Gay’s career as teacher and writer embraces a dynamic approach to community and community-building. In addition to poetry, Gay has coached school sports teams and is a founding co-editor of Some Call in Ballin’, an online magazine that features essays about sports. Community and collaboration lend structure to much of Gay’s work, while he himself has often identified joy as the central subject of his curiosity. The treatment of joy in his work reflects a keen interest in what is most deeply felt and communicated, be that gladness, grief, or anger. Joy is access to an intensity of feeling, accompanied by the uninhibited expression of that feeling.
“Wedding Poem” expresses Gay’s ethos and poetics on many levels. It is a poem within a tradition that honors and celebrates togetherness, in the sense of marriage between two people as well as the occasion of a gathering to rejoice in that event. The poem references the natural world to illustrate concepts of passion, appetite, and satiety. In addition, the poem acknowledges the good sense of grounding joy in the ordinary, and reminds the reader that one must let love in in order to be rocked by it.
In “Wild Love,” an interview with Kyla Marshell on Poetry Foundation, Ross Gay says, “Planting a garden is very much imagining something that’s not there.” He is talking about metaphor and how gardening relates, for him, to poetry. In an era of climate disaster and other catastrophes, this combination of aspiration and imagination helps inform a kind of poetry that attempts to reimagine the world as a place of cyclical fecundity and growth, rather than an irrevocably imperiled planet.

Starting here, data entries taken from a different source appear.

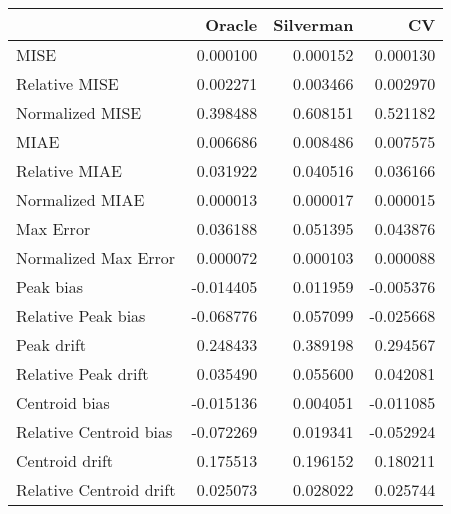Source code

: \begin{tabular}{lrrr}
  \hline
 & Oracle & Silverman & CV \\ 
  \hline
MISE & 0.000100 & 0.000152 & 0.000130 \\ 
  Relative MISE & 0.002271 & 0.003466 & 0.002970 \\ 
  Normalized MISE & 0.398488 & 0.608151 & 0.521182 \\ 
  MIAE & 0.006686 & 0.008486 & 0.007575 \\ 
  Relative MIAE & 0.031922 & 0.040516 & 0.036166 \\ 
  Normalized MIAE & 0.000013 & 0.000017 & 0.000015 \\ 
  Max Error & 0.036188 & 0.051395 & 0.043876 \\ 
  Normalized Max Error & 0.000072 & 0.000103 & 0.000088 \\ 
  Peak bias & -0.014405 & 0.011959 & -0.005376 \\ 
  Relative Peak bias & -0.068776 & 0.057099 & -0.025668 \\ 
  Peak drift & 0.248433 & 0.389198 & 0.294567 \\ 
  Relative Peak drift & 0.035490 & 0.055600 & 0.042081 \\ 
  Centroid bias & -0.015136 & 0.004051 & -0.011085 \\ 
  Relative Centroid bias & -0.072269 & 0.019341 & -0.052924 \\ 
  Centroid drift & 0.175513 & 0.196152 & 0.180211 \\ 
  Relative Centroid drift & 0.025073 & 0.028022 & 0.025744 \\ 
   \hline
\end{tabular}
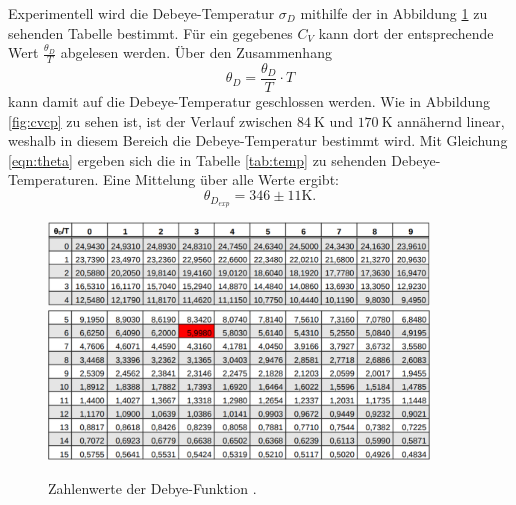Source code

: Experimentell wird die Debeye-Temperatur $\sigma_D$ mithilfe der in Abbildung \ref{fig:deb} zu sehenden Tabelle bestimmt. Für ein gegebenes $C_V$ kann dort der entsprechende Wert $\frac{\theta_D}{T}$ abgelesen werden. Über den Zusammenhang
\begin{equation}
    \theta_D = \frac{\theta_D}{T} \cdot T
    \label{eqn:theta}
\end{equation}
kann damit auf die Debeye-Temperatur geschlossen werden.
Wie in Abbildung \ref{fig:cvcp} zu sehen ist, ist der Verlauf zwischen $\SI{84}{\kelvin}$ und $\SI{170}{\kelvin}$ annähernd linear, weshalb in diesem Bereich die Debeye-Temperatur bestimmt wird.
Mit Gleichung \eqref{eqn:theta}
ergeben sich die in Tabelle \ref{tab:temp} zu sehenden Debeye-Temperaturen. 
Eine Mittelung über alle Werte ergibt:
\begin{equation}
    \theta_{D_{exp}} = 346 \pm 11 \si{\kelvin}.
\end{equation}
\begin{figure}
    \centering
    \includegraphics[width=0.9\textwidth]{content/images/table1.png}
    \includegraphics[width=0.9\textwidth]{content/images/table2.png}
    \caption{Zahlenwerte der Debye-Funktion \cite{anleitung}.}
    \label{fig:deb}
\end{figure}

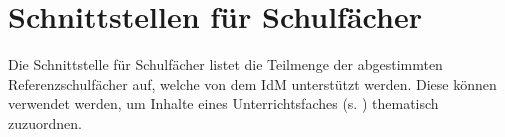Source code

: \section{Schnittstellen für Schulfächer}
Die Schnittstelle für Schulfächer listet die Teilmenge der abgestimmten Referenzschulfächer auf, welche von dem IdM unterstützt werden.
Diese können verwendet werden, um Inhalte eines Unterrichtsfaches (s. ) thematisch zuzuordnen.



%

%
%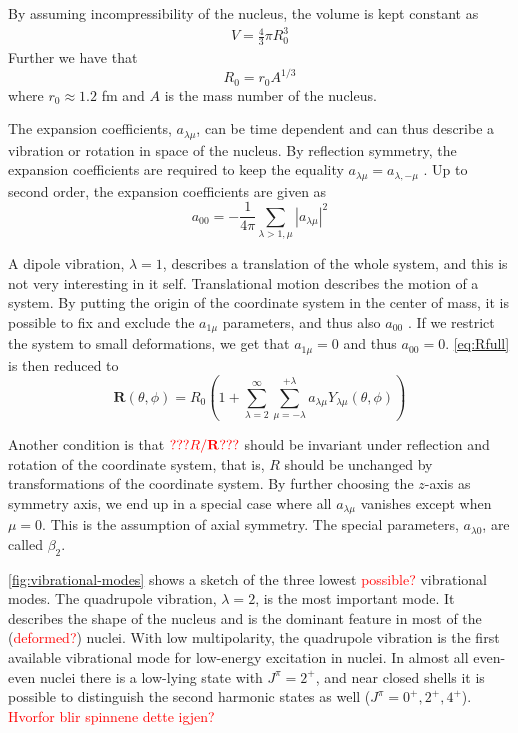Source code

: \documentclass[twoside,english]{uiofysmaster/uiofysmaster}
\let\orgautoref\autoref
\renewcommand{\autoref}
        {%
		 \def\sectionautorefname{Section}%
		 \def\subsectionautorefname{Section}%
		 \def\subsubsectionautorefname{Section}%
		 \def\chapterautorefname{Chapter}%
          \orgautoref}
\begin{document}
By assuming incompressibility of the nucleus, the volume is kept constant as
\begin{align*}
	V = \frac{4}{3} \pi R_0^3
\end{align*}
Further we have that
\begin{equation}\label{eq:radius}
	R_0 = r_0 A^{1/3}
\end{equation}
where $r_0 \approx 1.2$ fm and $A$ is the mass number of the nucleus.

The expansion coefficients, $a_{\lambda \mu}$, can be time dependent and can thus describe a vibration or rotation in space of the nucleus. 
By reflection symmetry, the expansion coefficients are required to keep the equality $a_{\lambda \mu} = a_{\lambda, -\mu}$ \cite{Krane}.
Up to second order, the expansion coefficients are given as
\begin{equation}
	a_{00} = -\frac{1}{4\pi} \sum_{\lambda > 1, \mu} | a_{\lambda\mu} |^2
\end{equation}

A dipole vibration, $\lambda = 1$, describes a translation of the whole system, and this is not very interesting in it self. 
Translational motion describes the motion of a system. 
By putting the origin of the coordinate system in the center of mass, it is possible to fix and exclude the $a_{1\mu}$ parameters, and thus also $a_{00}$ \cite{RS}. 
If we restrict the system to small deformations, we get that $a_{1\mu} = 0$ and thus $a_{00} = 0$.
\autoref{eq:Rfull} is then reduced to
\begin{equation}\label{eq:Rmid}
	\mathbf{R}(\theta, \phi) = R_0 \left( 1 +  \sum^\infty_{\lambda = 2} \sum^{+\lambda}_{\mu = -\lambda} a_{\lambda \mu} Y_{\lambda \mu}(\theta, \phi) \right)
\end{equation}

Another condition is that $\textcolor{red}{??? R / \mathbf{R} ???}$ should be invariant under reflection and rotation of the coordinate system, that is, $R$ should be unchanged by transformations of the coordinate system.
By further choosing the $z$-axis as symmetry axis, we end up in a special case where all $a_{\lambda \mu}$ vanishes except when $\mu = 0$. 
This is the assumption of axial symmetry.
The special parameters, $a_{\lambda 0}$, are called $\beta_2$.

\autoref{fig:vibrational-modes} shows a sketch of the three lowest \textcolor{red}{possible?} vibrational modes. 
The quadrupole vibration, $\lambda = 2$, is the most important mode.
It describes the shape of the nucleus and is the dominant feature in most of the (\textcolor{red}{deformed?}) nuclei. 
With low multipolarity, the quadrupole vibration is the first available vibrational mode for low-energy excitation in nuclei.
In almost all even-even nuclei there is a low-lying state with $J^\pi = 2^+$, and near closed shells it is possible to distinguish the second harmonic states as well ($J^\pi = 0^+, 2^+, 4^+$). 
\textcolor{red}{Hvorfor blir spinnene dette igjen?}
\end{document}
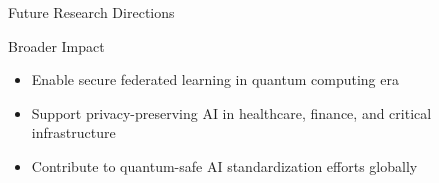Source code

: \documentclass[aspectratio=169,11pt]{beamer}
\begin{document}
\begin{frame}{Future Research Directions}
\begin{block}{Broader Impact}
\begin{itemize}
\item Enable secure federated learning in quantum computing era
\item Support privacy-preserving AI in healthcare, finance, and critical infrastructure
\item Contribute to quantum-safe AI standardization efforts globally
\end{itemize}
\end{block}

\end{frame}
\end{document}
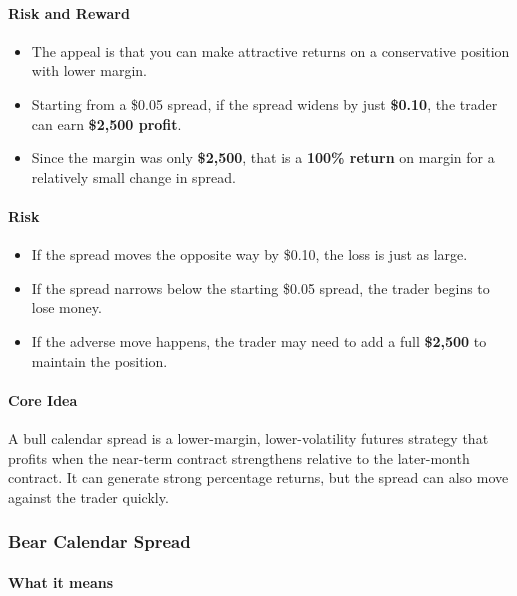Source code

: \documentclass[12pt,openany]{book}
\begin{document}
\paragraph{Risk and Reward}

\begin{itemize}[leftmargin=*]
    \item The appeal is that you can make attractive returns on a conservative position with lower margin.
    \item Starting from a \$0.05 spread, if the spread widens by just \textbf{\$0.10}, the trader can earn \textbf{\$2,500 profit}.
    \item Since the margin was only \textbf{\$2,500}, that is a \textbf{100\% return} on margin for a relatively small change in spread.
\end{itemize}

\paragraph{Risk}

\begin{itemize}[leftmargin=*]
    \item If the spread moves the opposite way by \$0.10, the loss is just as large.
    \item If the spread narrows below the starting \$0.05 spread, the trader begins to lose money.
    \item If the adverse move happens, the trader may need to add a full \textbf{\$2,500} to maintain the position.
\end{itemize}

\paragraph{Core Idea}

A bull calendar spread is a lower-margin, lower-volatility futures strategy that profits when the near-term contract strengthens relative to the later-month contract. It can generate strong percentage returns, but the spread can also move against the trader quickly.

\subsubsection{Bear Calendar Spread}

\paragraph{What it means}
\end{document}
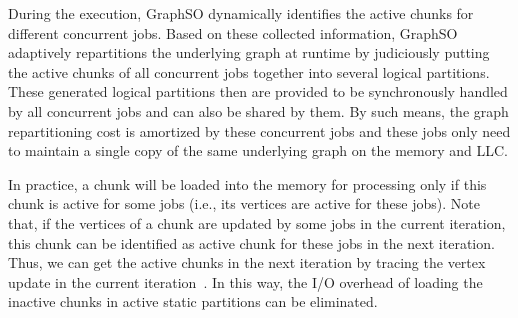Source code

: \documentclass[10pt,journal,compsoc]{IEEEtran}
\begin{document}
During the execution, GraphSO dynamically identifies the active chunks for different concurrent jobs. Based on these collected information, GraphSO adaptively repartitions the underlying graph at runtime by judiciously putting the active chunks of all concurrent jobs together into several logical partitions.
These generated logical partitions then are provided to be synchronously handled by all concurrent jobs and can also be shared by them.
By such means, the graph repartitioning cost is amortized by these concurrent jobs and these jobs only need to maintain a single copy of the same underlying graph on the memory and LLC.

In practice, a chunk will be loaded into the memory for processing only if this chunk is active for some jobs (i.e., its vertices are active for these jobs).
Note that, if the vertices of a chunk are updated by some jobs in the current iteration, this chunk can be identified as active chunk for these jobs in the next iteration.
Thus, we can get the active chunks in the next iteration by tracing the vertex update in the current iteration~\cite{G-store}.
In this way, the I/O overhead of loading the inactive chunks in active static partitions can be eliminated.


\end{document}
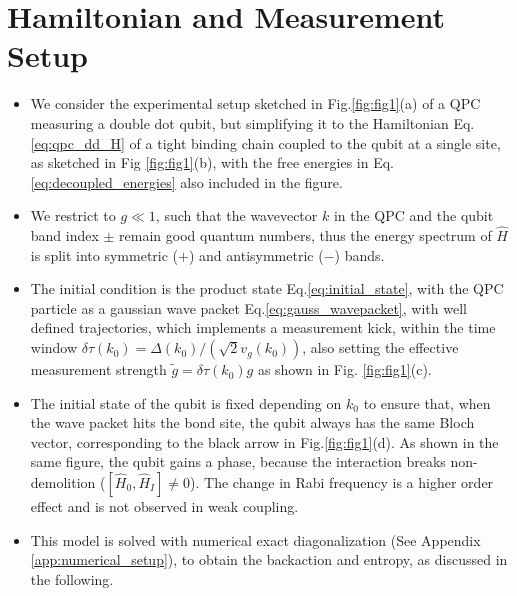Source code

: \documentclass[10pt,
 amsmath,amssymb,
 aps,prb, twocolumn
]{revtex4-2}
\begin{document}
\section{Hamiltonian and Measurement Setup}\label{sect:model}
\begin{itemize}
   \item  We consider the experimental setup sketched in Fig.\ref{fig:fig1}(a) of a QPC measuring a double dot qubit, but simplifying it to the Hamiltonian Eq.\eqref{eq:qpc_dd_H} of a tight binding chain coupled to the qubit at a single site, as sketched in Fig \ref{fig:fig1}(b), with the free energies in Eq.\eqref{eq:decoupled_energies} also included in the figure. 

   \item We restrict to $g\ll 1$, such that the wavevector $k$ in the QPC and the qubit band index $\pm$ remain good quantum numbers, thus the energy spectrum of $\hat{H}$ is split into symmetric ($+$) and antisymmetric ($-$) bands.
   
   \item The initial condition is the product state Eq.\eqref{eq:initial_state}, with the QPC particle as a gaussian wave packet Eq.\eqref{eq:gauss_wavepacket}, with well defined trajectories, which implements a measurement kick, within the time window $\delta \tau(k_0) = \Delta(k_0)/(\sqrt{2}v_g(k_0)) $, also setting the effective measurement strength $\tilde{g} = \delta \tau(k_0) g$ as shown in Fig. \ref{fig:fig1}(c).

    \item The initial state of the  qubit is fixed depending on $k_0$ to ensure that, when the wave packet hits the bond site, the qubit always has the same Bloch vector, corresponding to the black arrow in Fig.\ref{fig:fig1}(d). As shown in the same figure, the qubit gains a phase, because the interaction breaks non-demolition \cite{svensson2013} ($[ \hat{H}_0,\hat{H}_I ]\neq 0$). The change in Rabi frequency is a higher order effect and is not observed in weak coupling.
    
    \item This model is solved with numerical exact diagonalization (See Appendix \ref{app:numerical_setup}), to obtain the backaction and entropy, as discussed in the following.
\end{itemize}
\end{document}
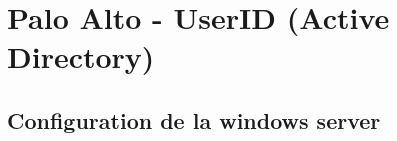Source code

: \documentclass[a4paper]{article}
\begin{document}
\newpage \section{Palo Alto - UserID (Active Directory)}










\subsection{Configuration de la windows server}
\end{document}
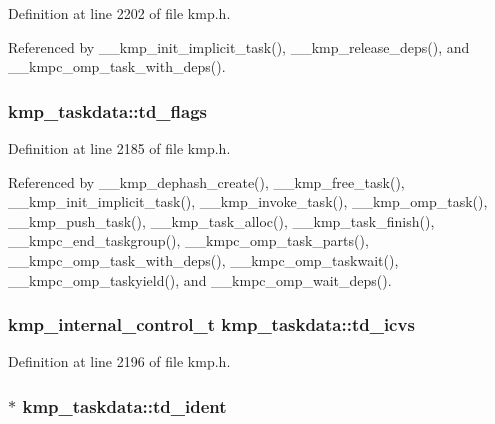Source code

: Definition at line 2202 of file kmp.\-h.



Referenced by \-\_\-\-\_\-kmp\-\_\-init\-\_\-implicit\-\_\-task(), \-\_\-\-\_\-kmp\-\_\-release\-\_\-deps(), and \-\_\-\-\_\-kmpc\-\_\-omp\-\_\-task\-\_\-with\-\_\-deps().

\hypertarget{structkmp__taskdata_aa6380b6723d2482345a1e6cffcd15e9f}{
\subsubsection[{td\-\_\-flags}]{ kmp\-\_\-taskdata\-::td\-\_\-flags}}\label{structkmp__taskdata_aa6380b6723d2482345a1e6cffcd15e9f}


Definition at line 2185 of file kmp.\-h.



Referenced by \-\_\-\-\_\-kmp\-\_\-dephash\-\_\-create(), \-\_\-\-\_\-kmp\-\_\-free\-\_\-task(), \-\_\-\-\_\-kmp\-\_\-init\-\_\-implicit\-\_\-task(), \-\_\-\-\_\-kmp\-\_\-invoke\-\_\-task(), \-\_\-\-\_\-kmp\-\_\-omp\-\_\-task(), \-\_\-\-\_\-kmp\-\_\-push\-\_\-task(), \-\_\-\-\_\-kmp\-\_\-task\-\_\-alloc(), \-\_\-\-\_\-kmp\-\_\-task\-\_\-finish(), \-\_\-\-\_\-kmpc\-\_\-end\-\_\-taskgroup(), \-\_\-\-\_\-kmpc\-\_\-omp\-\_\-task\-\_\-parts(), \-\_\-\-\_\-kmpc\-\_\-omp\-\_\-task\-\_\-with\-\_\-deps(), \-\_\-\-\_\-kmpc\-\_\-omp\-\_\-taskwait(), \-\_\-\-\_\-kmpc\-\_\-omp\-\_\-taskyield(), and \-\_\-\-\_\-kmpc\-\_\-omp\-\_\-wait\-\_\-deps().

\hypertarget{structkmp__taskdata_abcb9336b26be5ded3ee98a71c1ce3762}{
\subsubsection[{td\-\_\-icvs}]{ {\bf kmp\-\_\-internal\-\_\-control\-\_\-t} kmp\-\_\-taskdata\-::td\-\_\-icvs}}\label{structkmp__taskdata_abcb9336b26be5ded3ee98a71c1ce3762}


Definition at line 2196 of file kmp.\-h.

\hypertarget{structkmp__taskdata_a80a962f07e81cde9797d70decdd6119d}{
\subsubsection[{td\-\_\-ident}]{$\ast$ kmp\-\_\-taskdata\-::td\-\_\-ident}}\label{structkmp__taskdata_a80a962f07e81cde9797d70decdd6119d}


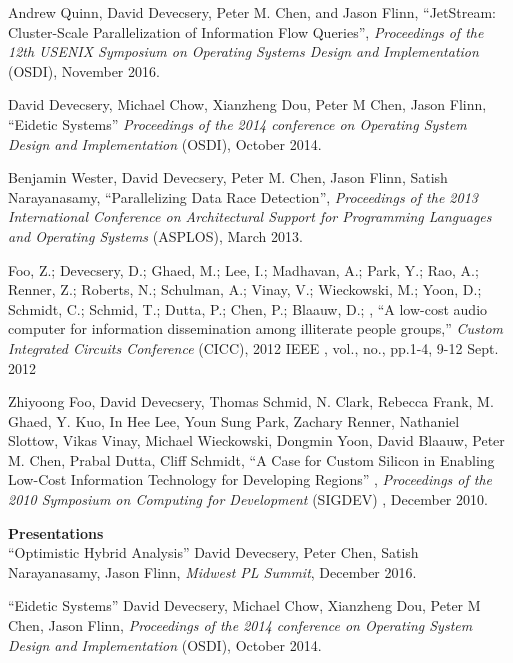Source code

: \documentclass[margin, 10pt]{res} %
\begin{document}
\begin{resume}
Andrew Quinn, David Devecsery, Peter M. Chen, and Jason Flinn,
``JetStream: Cluster-Scale Parallelization of Information Flow
Queries'', {\sl Proceedings of the 12th USENIX Symposium on Operating
Systems Design and Implementation} (OSDI), November 2016.

David Devecsery, Michael Chow, Xianzheng Dou, Peter M Chen, Jason
Flinn, ``Eidetic Systems'' {\sl Proceedings of the 2014 conference on
Operating System Design and Implementation} (OSDI), October 2014.

Benjamin Wester, David Devecsery, Peter M. Chen, Jason Flinn, Satish
Narayanasamy, ``Parallelizing Data Race Detection'', {\sl Proceedings
of the 2013 International Conference on Architectural Support for
Programming Languages and Operating Systems} (ASPLOS), March 2013.

Foo, Z.; Devecsery, D.; Ghaed, M.; Lee, I.; Madhavan, A.; Park, Y.;
Rao, A.; Renner, Z.; Roberts, N.; Schulman, A.; Vinay, V.; Wieckowski,
M.; Yoon, D.; Schmidt, C.; Schmid, T.; Dutta, P.; Chen, P.; Blaauw,
D.; , ``A low-cost audio computer for information dissemination among
illiterate people groups,'' {\sl Custom Integrated Circuits Conference}
(CICC), 2012 IEEE , vol., no., pp.1-4, 9-12 Sept. 2012

%

Zhiyoong Foo, David Devecsery, Thomas Schmid, N. Clark, Rebecca Frank,
M. Ghaed, Y. Kuo, In Hee Lee, Youn Sung Park, Zachary Renner,
Nathaniel Slottow, Vikas Vinay, Michael Wieckowski, Dongmin Yoon,
David Blaauw, Peter M. Chen, Prabal Dutta, Cliff Schmidt, ``A Case for
Custom Silicon in Enabling Low-Cost Information Technology for
Developing Regions'' , {\sl Proceedings of the 2010 Symposium on
Computing for Development} (SIGDEV) , December 2010.

\textbf{Presentations}\\
``Optimistic Hybrid Analysis'' David Devecsery, Peter Chen, Satish
Narayanasamy, Jason Flinn, {\sl Midwest PL Summit}, December 2016.

``Eidetic Systems'' David Devecsery, Michael Chow, Xianzheng Dou,
Peter M Chen, Jason Flinn, {\sl Proceedings of the 2014 conference
on Operating System Design and Implementation} (OSDI), October 2014.


\end{resume}
\end{document}
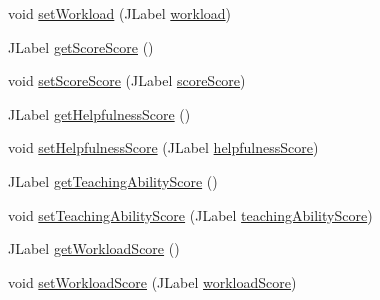 \begin{DoxyCompactItemize}
\item 
void \mbox{\hyperlink{classcom_1_1_b_n_u_1_1pages_1_1teacher__review_1_1_teacher_review_model_af34d53b3d294af93e7b63693d40bbae5}{set\+Workload}} (J\+Label \mbox{\hyperlink{classcom_1_1_b_n_u_1_1pages_1_1teacher__review_1_1_teacher_review_model_a859f6964a50d667716e5f30e8d52223c}{workload}})
\item 
J\+Label \mbox{\hyperlink{classcom_1_1_b_n_u_1_1pages_1_1teacher__review_1_1_teacher_review_model_a3ebc41875d4eb0a73c17b951ce47c317}{get\+Score\+Score}} ()
\item 
void \mbox{\hyperlink{classcom_1_1_b_n_u_1_1pages_1_1teacher__review_1_1_teacher_review_model_a66249ca8b7b1aa01df5f4b4ebc14d196}{set\+Score\+Score}} (J\+Label \mbox{\hyperlink{classcom_1_1_b_n_u_1_1pages_1_1teacher__review_1_1_teacher_review_model_aec9cb51d83992d831dd41cc63803bc7f}{score\+Score}})
\item 
J\+Label \mbox{\hyperlink{classcom_1_1_b_n_u_1_1pages_1_1teacher__review_1_1_teacher_review_model_a3edeed844a016dfb00282af049e954c8}{get\+Helpfulness\+Score}} ()
\item 
void \mbox{\hyperlink{classcom_1_1_b_n_u_1_1pages_1_1teacher__review_1_1_teacher_review_model_a0a072dc8120602b5162fed9ea93fa0ee}{set\+Helpfulness\+Score}} (J\+Label \mbox{\hyperlink{classcom_1_1_b_n_u_1_1pages_1_1teacher__review_1_1_teacher_review_model_a6dcb61e18da092553279ba131dd14f2d}{helpfulness\+Score}})
\item 
J\+Label \mbox{\hyperlink{classcom_1_1_b_n_u_1_1pages_1_1teacher__review_1_1_teacher_review_model_a9683888907c854c1d101b736a428055c}{get\+Teaching\+Ability\+Score}} ()
\item 
void \mbox{\hyperlink{classcom_1_1_b_n_u_1_1pages_1_1teacher__review_1_1_teacher_review_model_aaf3ba86357bfe93ffa33ed42c9195f5c}{set\+Teaching\+Ability\+Score}} (J\+Label \mbox{\hyperlink{classcom_1_1_b_n_u_1_1pages_1_1teacher__review_1_1_teacher_review_model_a579a2f058cbf0974b52d378b74e88f3c}{teaching\+Ability\+Score}})
\item 
J\+Label \mbox{\hyperlink{classcom_1_1_b_n_u_1_1pages_1_1teacher__review_1_1_teacher_review_model_ab82c4101f3935668f6d0870878983d45}{get\+Workload\+Score}} ()
\item 
void \mbox{\hyperlink{classcom_1_1_b_n_u_1_1pages_1_1teacher__review_1_1_teacher_review_model_a477b9ef43ce54010498a3ea0b3a45cab}{set\+Workload\+Score}} (J\+Label \mbox{\hyperlink{classcom_1_1_b_n_u_1_1pages_1_1teacher__review_1_1_teacher_review_model_a1c1f9caabc03e83bfee95709b864c027}{workload\+Score}})
\item 

\end{DoxyCompactItemize}
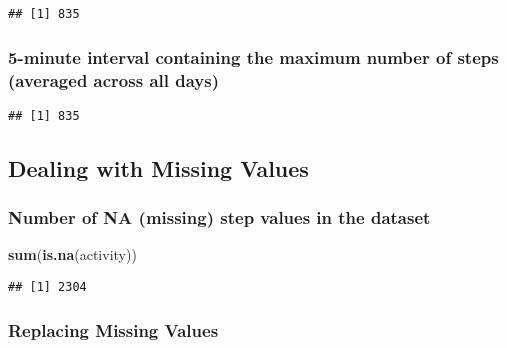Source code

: \documentclass[
]{article}
\newenvironment{Shaded}{\begin{snugshade}}{\end{snugshade}}
\newcommand{\KeywordTok}[1]{\textcolor[rgb]{0.13,0.29,0.53}{\textbf{#1}}}
\newcommand{\NormalTok}[1]{#1}
\newcommand{\OperatorTok}[1]{\textcolor[rgb]{0.81,0.36,0.00}{\textbf{#1}}}
\begin{document}
\begin{verbatim}
## [1] 835
\end{verbatim}

\hypertarget{minute-interval-containing-the-maximum-number-of-steps-averaged-across-all-days}{%
\subsubsection{5-minute interval containing the maximum number of steps
(averaged across all
days)}\label{minute-interval-containing-the-maximum-number-of-steps-averaged-across-all-days}}

\begin{Shaded}
\end{Shaded}

\begin{verbatim}
## [1] 835
\end{verbatim}

\hypertarget{dealing-with-missing-values}{%
\subsection{Dealing with Missing
Values}\label{dealing-with-missing-values}}

\hypertarget{number-of-na-missing-step-values-in-the-dataset}{%
\subsubsection{Number of NA (missing) step values in the
dataset}\label{number-of-na-missing-step-values-in-the-dataset}}

\begin{Shaded}
\begin{Highlighting}[]
\KeywordTok{sum}\NormalTok{(}\KeywordTok{is.na}\NormalTok{(activity))}
\end{Highlighting}
\end{Shaded}

\begin{verbatim}
## [1] 2304
\end{verbatim}

\hypertarget{replacing-missing-values}{%
\subsubsection{Replacing Missing
Values}\label{replacing-missing-values}}
\end{document}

“Wedding Poem” may be taken for a lovely gesture—a lyric offering to a happy couple on their wedding day. As in other examples of the epithalamion, the poem serves up a certain perspective on how to step into the future with one another. But rather than giving straight-up advice, the speaker delivers a living allegory in the form of the re-created experience of watching a goldfinch eat sunflower seeds in a neighborhood orchard. Two qualities, at least, distinguish this poem as an example of forward-looking ecopoetics, or the making of a poem that makes connections “between human activity …and the environment that produces it” (Poetry Foundation). First, the poem suggests that the orchard itself is part of an urban, or at least a populated, environment. At the very least, the orchard is accessible—it is a fruitful space located in proximity to people. As such, it is a place likely to attract wildlife, such as birds.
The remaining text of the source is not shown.